- [Task statement] Copy out every line of the records where the string "conclusions" occurs.

[Document images with source code]
-.-.-

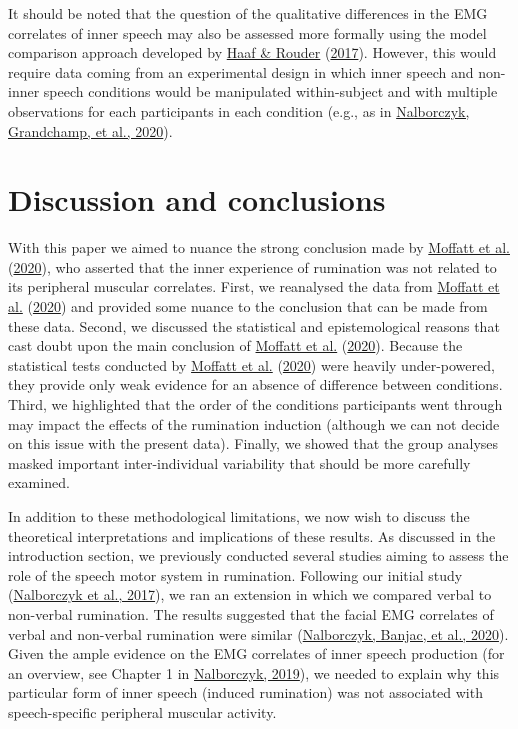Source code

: \documentclass[
  english,
  man, donotrepeattitle,floatsintext]{apa6}
\begin{document}
It should be noted that the question of the qualitative differences in the EMG correlates of inner speech may also be assessed more formally using the model comparison approach developed by \protect\hyperlink{ref-haaf_developing_2017}{Haaf \& Rouder} (\protect\hyperlink{ref-haaf_developing_2017}{2017}). However, this would require data coming from an experimental design in which inner speech and non-inner speech conditions would be manipulated within-subject and with multiple observations for each participants in each condition (e.g., as in \protect\hyperlink{ref-nalborczyk_can_2020}{Nalborczyk, Grandchamp, et al., 2020}).

\hypertarget{discussion-and-conclusions}{%
\section{Discussion and conclusions}\label{discussion-and-conclusions}}

With this paper we aimed to nuance the strong conclusion made by \protect\hyperlink{ref-moffatt_inner_2020}{Moffatt et al.} (\protect\hyperlink{ref-moffatt_inner_2020}{2020}), who asserted that the inner experience of rumination was not related to its peripheral muscular correlates. First, we reanalysed the data from \protect\hyperlink{ref-moffatt_inner_2020}{Moffatt et al.} (\protect\hyperlink{ref-moffatt_inner_2020}{2020}) and provided some nuance to the conclusion that can be made from these data. Second, we discussed the statistical and epistemological reasons that cast doubt upon the main conclusion of \protect\hyperlink{ref-moffatt_inner_2020}{Moffatt et al.} (\protect\hyperlink{ref-moffatt_inner_2020}{2020}). Because the statistical tests conducted by \protect\hyperlink{ref-moffatt_inner_2020}{Moffatt et al.} (\protect\hyperlink{ref-moffatt_inner_2020}{2020}) were heavily under-powered, they provide only weak evidence for an absence of difference between conditions. Third, we highlighted that the order of the conditions participants went through may impact the effects of the rumination induction (although we can not decide on this issue with the present data). Finally, we showed that the group analyses masked important inter-individual variability that should be more carefully examined.

In addition to these methodological limitations, we now wish to discuss the theoretical interpretations and implications of these results. As discussed in the introduction section, we previously conducted several studies aiming to assess the role of the speech motor system in rumination. Following our initial study (\protect\hyperlink{ref-nalborczyk_orofacial_2017}{Nalborczyk et al., 2017}), we ran an extension in which we compared verbal to non-verbal rumination. The results suggested that the facial EMG correlates of verbal and non-verbal rumination were similar (\protect\hyperlink{ref-nalborczyk_dissociating_2020}{Nalborczyk, Banjac, et al., 2020}). Given the ample evidence on the EMG correlates of inner speech production (for an overview, see Chapter 1 in \protect\hyperlink{ref-nalborczyk_understanding_2019}{Nalborczyk, 2019}), we needed to explain why this particular form of inner speech (induced rumination) was not associated with speech-specific peripheral muscular activity.
\end{document}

-.-.-

- [Your solution]
\hypertarget{discussion-and-conclusions}{%
\section{Discussion and conclusions}\label{discussion-and-conclusions}}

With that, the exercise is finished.